Collected data
____
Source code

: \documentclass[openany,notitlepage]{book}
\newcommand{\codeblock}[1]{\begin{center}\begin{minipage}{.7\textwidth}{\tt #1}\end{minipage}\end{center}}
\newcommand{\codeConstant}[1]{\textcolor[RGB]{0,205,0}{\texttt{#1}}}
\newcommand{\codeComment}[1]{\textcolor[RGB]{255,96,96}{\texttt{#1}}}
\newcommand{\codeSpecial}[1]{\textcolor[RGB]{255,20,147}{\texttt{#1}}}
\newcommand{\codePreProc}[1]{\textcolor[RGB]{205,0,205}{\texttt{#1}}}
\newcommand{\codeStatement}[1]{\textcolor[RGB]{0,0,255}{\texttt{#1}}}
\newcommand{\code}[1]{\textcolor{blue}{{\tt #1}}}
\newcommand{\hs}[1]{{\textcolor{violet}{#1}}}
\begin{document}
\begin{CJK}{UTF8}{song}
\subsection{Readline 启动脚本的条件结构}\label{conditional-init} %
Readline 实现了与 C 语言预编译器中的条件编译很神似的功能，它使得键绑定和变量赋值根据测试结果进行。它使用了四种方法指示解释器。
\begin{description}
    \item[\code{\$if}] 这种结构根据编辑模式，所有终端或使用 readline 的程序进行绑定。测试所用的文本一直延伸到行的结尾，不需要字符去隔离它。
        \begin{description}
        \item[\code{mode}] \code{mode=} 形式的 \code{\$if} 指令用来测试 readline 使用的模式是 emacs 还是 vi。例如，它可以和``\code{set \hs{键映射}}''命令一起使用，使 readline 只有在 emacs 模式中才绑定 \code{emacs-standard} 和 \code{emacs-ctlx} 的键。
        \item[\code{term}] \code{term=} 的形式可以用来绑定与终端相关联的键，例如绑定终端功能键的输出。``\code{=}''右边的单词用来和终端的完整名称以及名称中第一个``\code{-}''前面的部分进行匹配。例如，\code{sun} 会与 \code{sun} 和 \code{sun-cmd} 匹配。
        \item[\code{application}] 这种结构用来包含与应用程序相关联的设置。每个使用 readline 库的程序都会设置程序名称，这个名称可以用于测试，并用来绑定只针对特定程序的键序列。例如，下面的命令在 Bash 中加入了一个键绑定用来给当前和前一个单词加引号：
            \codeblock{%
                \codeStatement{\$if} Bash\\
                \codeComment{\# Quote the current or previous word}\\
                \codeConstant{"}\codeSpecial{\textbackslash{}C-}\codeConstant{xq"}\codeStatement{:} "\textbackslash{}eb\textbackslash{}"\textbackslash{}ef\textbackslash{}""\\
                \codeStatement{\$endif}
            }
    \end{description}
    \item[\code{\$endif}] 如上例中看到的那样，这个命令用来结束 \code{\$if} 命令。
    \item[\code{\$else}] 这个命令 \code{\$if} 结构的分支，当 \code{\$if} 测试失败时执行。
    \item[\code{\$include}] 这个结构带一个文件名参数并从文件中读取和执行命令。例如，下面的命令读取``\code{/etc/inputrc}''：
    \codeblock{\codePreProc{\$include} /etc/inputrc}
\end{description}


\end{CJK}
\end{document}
____
■ **What is expected**
Every line in the data above that includes the word "description" should be copied.

■ **Task output**
\begin{description}
        \begin{description}
    \end{description}
\end{description}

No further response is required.